- Work instruction -
From the records below, transcribe only the lines running from the one with "- User avatar/initials" through the one with "3. Click on". Keep both of those end lines.

- Provided entries -
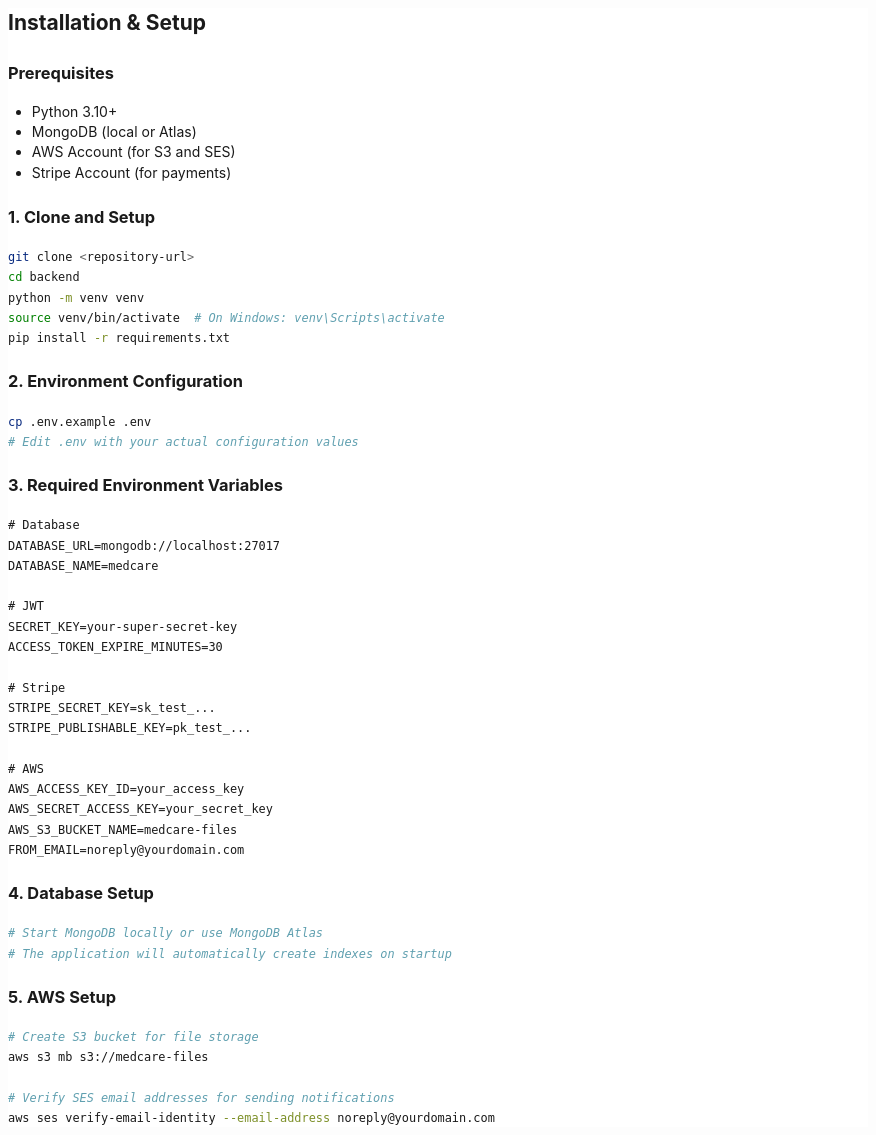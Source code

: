 ## Installation & Setup

### Prerequisites
- Python 3.10+
- MongoDB (local or Atlas)
- AWS Account (for S3 and SES)
- Stripe Account (for payments)

### 1. Clone and Setup
```bash
git clone <repository-url>
cd backend
python -m venv venv
source venv/bin/activate  # On Windows: venv\Scripts\activate
pip install -r requirements.txt
```

### 2. Environment Configuration
```bash
cp .env.example .env
# Edit .env with your actual configuration values
```

### 3. Required Environment Variables
```env
# Database
DATABASE_URL=mongodb://localhost:27017
DATABASE_NAME=medcare

# JWT
SECRET_KEY=your-super-secret-key
ACCESS_TOKEN_EXPIRE_MINUTES=30

# Stripe
STRIPE_SECRET_KEY=sk_test_...
STRIPE_PUBLISHABLE_KEY=pk_test_...

# AWS
AWS_ACCESS_KEY_ID=your_access_key
AWS_SECRET_ACCESS_KEY=your_secret_key
AWS_S3_BUCKET_NAME=medcare-files
FROM_EMAIL=noreply@yourdomain.com
```

### 4. Database Setup
```bash
# Start MongoDB locally or use MongoDB Atlas
# The application will automatically create indexes on startup
```

### 5. AWS Setup
```bash
# Create S3 bucket for file storage
aws s3 mb s3://medcare-files

# Verify SES email addresses for sending notifications
aws ses verify-email-identity --email-address noreply@yourdomain.com
```
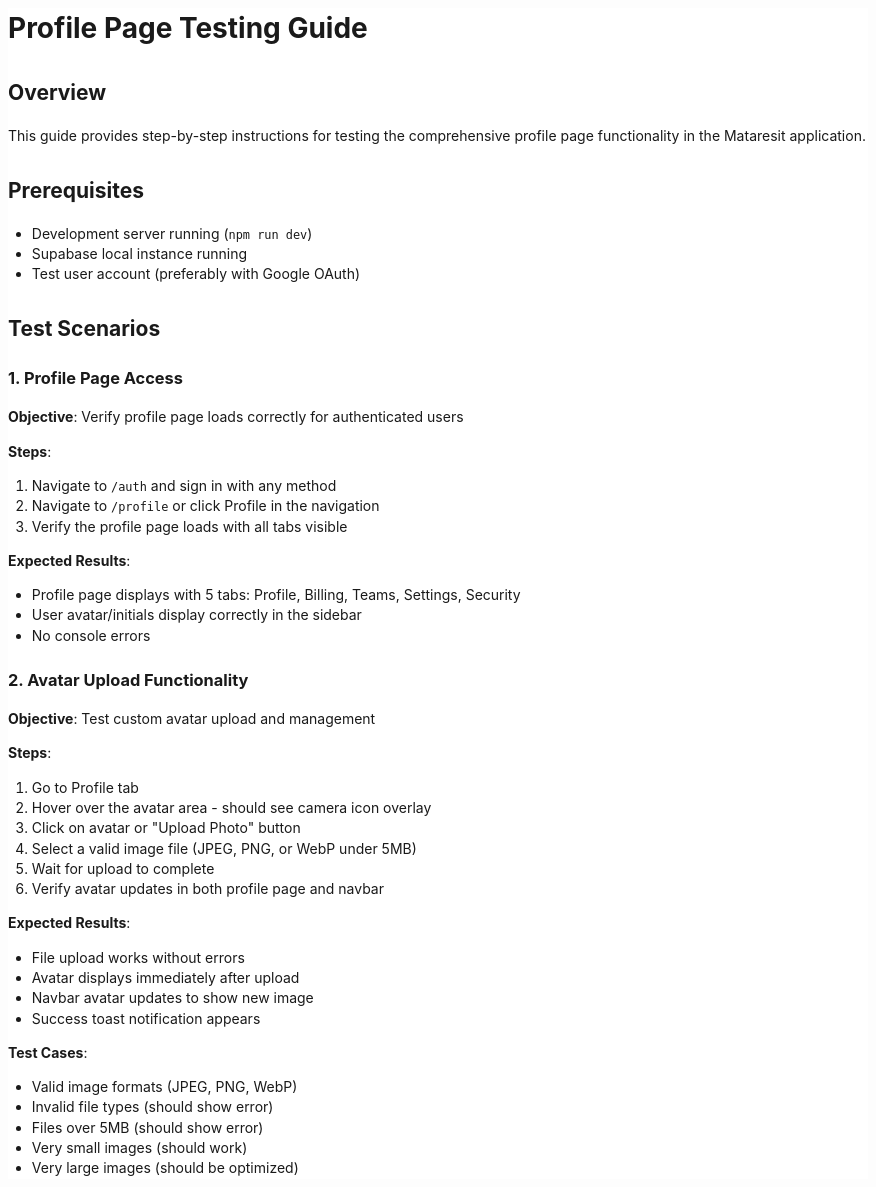 # Profile Page Testing Guide

## Overview
This guide provides step-by-step instructions for testing the comprehensive profile page functionality in the Mataresit application.

## Prerequisites
- Development server running (`npm run dev`)
- Supabase local instance running
- Test user account (preferably with Google OAuth)

## Test Scenarios

### 1. Profile Page Access
**Objective**: Verify profile page loads correctly for authenticated users

**Steps**:
1. Navigate to `/auth` and sign in with any method
2. Navigate to `/profile` or click Profile in the navigation
3. Verify the profile page loads with all tabs visible

**Expected Results**:
- Profile page displays with 5 tabs: Profile, Billing, Teams, Settings, Security
- User avatar/initials display correctly in the sidebar
- No console errors

### 2. Avatar Upload Functionality
**Objective**: Test custom avatar upload and management

**Steps**:
1. Go to Profile tab
2. Hover over the avatar area - should see camera icon overlay
3. Click on avatar or "Upload Photo" button
4. Select a valid image file (JPEG, PNG, or WebP under 5MB)
5. Wait for upload to complete
6. Verify avatar updates in both profile page and navbar

**Expected Results**:
- File upload works without errors
- Avatar displays immediately after upload
- Navbar avatar updates to show new image
- Success toast notification appears

**Test Cases**:
- Valid image formats (JPEG, PNG, WebP)
- Invalid file types (should show error)
- Files over 5MB (should show error)
- Very small images (should work)
- Very large images (should be optimized)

- Response to the exercise -
- User avatar/initials display correctly in the sidebar
- No console errors

### 2. Avatar Upload Functionality
**Objective**: Test custom avatar upload and management

**Steps**:
1. Go to Profile tab
2. Hover over the avatar area - should see camera icon overlay
3. Click on avatar or "Upload Photo" button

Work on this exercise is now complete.